### Your instructions
Write out every entry in full. Leave nothing out.

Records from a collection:
# # # # #

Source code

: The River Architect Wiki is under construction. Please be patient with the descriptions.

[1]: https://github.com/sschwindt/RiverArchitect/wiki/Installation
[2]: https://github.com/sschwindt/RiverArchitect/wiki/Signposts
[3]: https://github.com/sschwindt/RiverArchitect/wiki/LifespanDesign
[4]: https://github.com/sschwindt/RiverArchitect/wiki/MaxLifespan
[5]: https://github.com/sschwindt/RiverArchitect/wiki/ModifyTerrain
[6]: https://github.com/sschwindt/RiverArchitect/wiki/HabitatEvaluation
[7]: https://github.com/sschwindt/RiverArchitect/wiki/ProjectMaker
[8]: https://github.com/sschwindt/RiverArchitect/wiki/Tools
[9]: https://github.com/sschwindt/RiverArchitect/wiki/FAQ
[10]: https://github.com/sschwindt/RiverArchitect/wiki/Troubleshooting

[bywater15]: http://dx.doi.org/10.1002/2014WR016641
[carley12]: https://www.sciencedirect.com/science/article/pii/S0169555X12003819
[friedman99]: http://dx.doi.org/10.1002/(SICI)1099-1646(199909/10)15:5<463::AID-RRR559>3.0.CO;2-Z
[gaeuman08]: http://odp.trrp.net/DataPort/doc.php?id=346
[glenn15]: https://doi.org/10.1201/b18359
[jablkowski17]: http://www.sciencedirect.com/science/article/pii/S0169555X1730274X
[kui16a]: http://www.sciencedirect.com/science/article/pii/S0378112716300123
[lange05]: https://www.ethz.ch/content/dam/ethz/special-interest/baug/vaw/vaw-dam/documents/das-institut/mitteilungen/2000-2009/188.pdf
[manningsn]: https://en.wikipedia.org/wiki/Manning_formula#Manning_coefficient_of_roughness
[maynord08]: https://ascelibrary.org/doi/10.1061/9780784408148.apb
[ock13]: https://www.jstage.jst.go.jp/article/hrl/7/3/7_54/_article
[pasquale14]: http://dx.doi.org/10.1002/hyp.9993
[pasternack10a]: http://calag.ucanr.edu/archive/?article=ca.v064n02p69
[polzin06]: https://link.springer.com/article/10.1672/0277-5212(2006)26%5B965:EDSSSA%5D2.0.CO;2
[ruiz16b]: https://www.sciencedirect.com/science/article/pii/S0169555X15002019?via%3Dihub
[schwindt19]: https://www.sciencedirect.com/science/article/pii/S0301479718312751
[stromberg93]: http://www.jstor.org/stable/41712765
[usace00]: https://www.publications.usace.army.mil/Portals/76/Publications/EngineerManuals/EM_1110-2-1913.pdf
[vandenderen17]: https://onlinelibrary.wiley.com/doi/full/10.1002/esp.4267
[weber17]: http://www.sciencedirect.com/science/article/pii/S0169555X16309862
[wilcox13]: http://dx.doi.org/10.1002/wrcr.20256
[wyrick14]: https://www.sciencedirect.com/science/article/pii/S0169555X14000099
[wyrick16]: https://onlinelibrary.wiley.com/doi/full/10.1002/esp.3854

# # # # #

### Written solution
Source code

: The River Architect Wiki is under construction. Please be patient with the descriptions.

[1]: https://github.com/sschwindt/RiverArchitect/wiki/Installation
[2]: https://github.com/sschwindt/RiverArchitect/wiki/Signposts
[3]: https://github.com/sschwindt/RiverArchitect/wiki/LifespanDesign
[4]: https://github.com/sschwindt/RiverArchitect/wiki/MaxLifespan
[5]: https://github.com/sschwindt/RiverArchitect/wiki/ModifyTerrain
[6]: https://github.com/sschwindt/RiverArchitect/wiki/HabitatEvaluation
[7]: https://github.com/sschwindt/RiverArchitect/wiki/ProjectMaker
[8]: https://github.com/sschwindt/RiverArchitect/wiki/Tools
[9]: https://github.com/sschwindt/RiverArchitect/wiki/FAQ
[10]: https://github.com/sschwindt/RiverArchitect/wiki/Troubleshooting

[bywater15]: http://dx.doi.org/10.1002/2014WR016641
[carley12]: https://www.sciencedirect.com/science/article/pii/S0169555X12003819
[friedman99]: http://dx.doi.org/10.1002/(SICI)1099-1646(199909/10)15:5<463::AID-RRR559>3.0.CO;2-Z
[gaeuman08]: http://odp.trrp.net/DataPort/doc.php?id=346
[glenn15]: https://doi.org/10.1201/b18359
[jablkowski17]: http://www.sciencedirect.com/science/article/pii/S0169555X1730274X
[kui16a]: http://www.sciencedirect.com/science/article/pii/S0378112716300123
[lange05]: https://www.ethz.ch/content/dam/ethz/special-interest/baug/vaw/vaw-dam/documents/das-institut/mitteilungen/2000-2009/188.pdf
[manningsn]: https://en.wikipedia.org/wiki/Manning_formula#Manning_coefficient_of_roughness
[maynord08]: https://ascelibrary.org/doi/10.1061/9780784408148.apb
[ock13]: https://www.jstage.jst.go.jp/article/hrl/7/3/7_54/_article
[pasquale14]: http://dx.doi.org/10.1002/hyp.9993
[pasternack10a]: http://calag.ucanr.edu/archive/?article=ca.v064n02p69
[polzin06]: https://link.springer.com/article/10.1672/0277-5212(2006)26%5B965:EDSSSA%5D2.0.CO;2
[ruiz16b]: https://www.sciencedirect.com/science/article/pii/S0169555X15002019?via%3Dihub
[schwindt19]: https://www.sciencedirect.com/science/article/pii/S0301479718312751
[stromberg93]: http://www.jstor.org/stable/41712765
[usace00]: https://www.publications.usace.army.mil/Portals/76/Publications/EngineerManuals/EM_1110-2-1913.pdf
[vandenderen17]: https://onlinelibrary.wiley.com/doi/full/10.1002/esp.4267
[weber17]: http://www.sciencedirect.com/science/article/pii/S0169555X16309862
[wilcox13]: http://dx.doi.org/10.1002/wrcr.20256
[wyrick14]: https://www.sciencedirect.com/science/article/pii/S0169555X14000099
[wyrick16]: https://onlinelibrary.wiley.com/doi/full/10.1002/esp.3854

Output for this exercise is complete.